→ Brief:
With the first line below as the start and the line containing "lint stage (MarcoFalke)" as the end, copy every line between them exactly, ends included.

→ Data section:
⟨

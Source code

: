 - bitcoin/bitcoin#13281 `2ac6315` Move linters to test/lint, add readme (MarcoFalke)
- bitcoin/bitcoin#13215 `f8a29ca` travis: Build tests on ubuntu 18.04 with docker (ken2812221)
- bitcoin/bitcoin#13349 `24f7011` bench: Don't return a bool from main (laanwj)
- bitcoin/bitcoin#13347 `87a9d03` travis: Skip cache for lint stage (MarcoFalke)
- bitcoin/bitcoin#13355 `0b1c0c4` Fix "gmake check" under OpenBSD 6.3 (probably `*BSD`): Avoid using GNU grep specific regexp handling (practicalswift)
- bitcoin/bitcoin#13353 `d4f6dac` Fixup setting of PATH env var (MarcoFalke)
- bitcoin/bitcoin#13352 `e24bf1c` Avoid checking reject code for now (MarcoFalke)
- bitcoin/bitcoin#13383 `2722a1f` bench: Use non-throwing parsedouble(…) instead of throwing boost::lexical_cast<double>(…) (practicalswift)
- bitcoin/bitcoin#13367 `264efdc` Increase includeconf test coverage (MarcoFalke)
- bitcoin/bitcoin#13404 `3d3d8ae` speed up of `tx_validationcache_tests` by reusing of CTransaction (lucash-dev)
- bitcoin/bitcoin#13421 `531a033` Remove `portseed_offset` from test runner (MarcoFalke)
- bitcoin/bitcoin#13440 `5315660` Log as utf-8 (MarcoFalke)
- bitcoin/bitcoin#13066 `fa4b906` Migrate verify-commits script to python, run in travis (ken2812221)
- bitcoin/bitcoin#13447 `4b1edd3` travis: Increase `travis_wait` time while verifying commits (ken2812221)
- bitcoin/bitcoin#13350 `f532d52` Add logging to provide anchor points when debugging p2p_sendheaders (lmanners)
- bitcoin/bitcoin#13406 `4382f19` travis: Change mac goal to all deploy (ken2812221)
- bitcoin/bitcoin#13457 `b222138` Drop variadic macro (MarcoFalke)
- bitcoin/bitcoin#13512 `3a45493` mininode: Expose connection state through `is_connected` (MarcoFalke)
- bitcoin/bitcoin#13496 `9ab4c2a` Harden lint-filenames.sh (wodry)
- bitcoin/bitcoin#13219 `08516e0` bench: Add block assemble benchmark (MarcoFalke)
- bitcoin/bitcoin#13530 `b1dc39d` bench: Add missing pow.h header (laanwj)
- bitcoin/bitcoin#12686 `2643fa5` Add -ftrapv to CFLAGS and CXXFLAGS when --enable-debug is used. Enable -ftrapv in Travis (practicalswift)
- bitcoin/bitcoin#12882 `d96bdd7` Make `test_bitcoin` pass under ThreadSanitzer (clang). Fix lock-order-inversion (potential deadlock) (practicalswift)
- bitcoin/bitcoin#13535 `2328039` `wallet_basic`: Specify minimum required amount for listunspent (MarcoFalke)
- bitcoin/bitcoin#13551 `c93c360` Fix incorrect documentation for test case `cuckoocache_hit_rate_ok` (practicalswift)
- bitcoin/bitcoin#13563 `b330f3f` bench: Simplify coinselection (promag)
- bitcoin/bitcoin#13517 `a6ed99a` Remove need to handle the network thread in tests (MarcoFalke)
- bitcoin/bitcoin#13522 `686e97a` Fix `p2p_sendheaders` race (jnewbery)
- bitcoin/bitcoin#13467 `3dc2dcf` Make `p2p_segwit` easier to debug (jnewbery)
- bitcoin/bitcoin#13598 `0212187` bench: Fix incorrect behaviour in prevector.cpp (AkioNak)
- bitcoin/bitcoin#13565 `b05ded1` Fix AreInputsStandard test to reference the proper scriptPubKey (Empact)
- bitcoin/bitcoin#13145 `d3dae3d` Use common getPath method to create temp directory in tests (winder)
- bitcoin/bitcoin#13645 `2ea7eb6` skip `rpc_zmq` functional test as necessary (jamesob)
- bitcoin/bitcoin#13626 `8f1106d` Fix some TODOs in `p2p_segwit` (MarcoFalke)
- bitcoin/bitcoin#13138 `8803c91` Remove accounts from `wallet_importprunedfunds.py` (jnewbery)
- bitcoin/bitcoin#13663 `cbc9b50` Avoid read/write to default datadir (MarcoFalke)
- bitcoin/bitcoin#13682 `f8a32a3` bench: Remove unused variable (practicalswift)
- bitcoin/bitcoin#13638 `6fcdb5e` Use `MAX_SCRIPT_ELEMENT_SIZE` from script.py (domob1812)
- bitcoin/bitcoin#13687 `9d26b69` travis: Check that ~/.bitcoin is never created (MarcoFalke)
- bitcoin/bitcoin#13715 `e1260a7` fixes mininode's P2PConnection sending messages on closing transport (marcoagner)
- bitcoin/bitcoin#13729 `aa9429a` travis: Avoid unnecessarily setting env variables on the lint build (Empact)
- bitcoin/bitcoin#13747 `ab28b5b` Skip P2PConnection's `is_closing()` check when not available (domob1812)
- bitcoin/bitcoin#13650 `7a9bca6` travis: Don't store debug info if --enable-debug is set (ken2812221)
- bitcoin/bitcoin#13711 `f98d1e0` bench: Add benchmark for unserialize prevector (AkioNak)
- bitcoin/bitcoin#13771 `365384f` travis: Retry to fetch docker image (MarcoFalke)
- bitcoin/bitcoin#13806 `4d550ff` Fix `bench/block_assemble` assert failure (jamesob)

⟩

→ Answer space:
Source code

: - bitcoin/bitcoin#13281 `2ac6315` Move linters to test/lint, add readme (MarcoFalke)
- bitcoin/bitcoin#13215 `f8a29ca` travis: Build tests on ubuntu 18.04 with docker (ken2812221)
- bitcoin/bitcoin#13349 `24f7011` bench: Don't return a bool from main (laanwj)
- bitcoin/bitcoin#13347 `87a9d03` travis: Skip cache for lint stage (MarcoFalke)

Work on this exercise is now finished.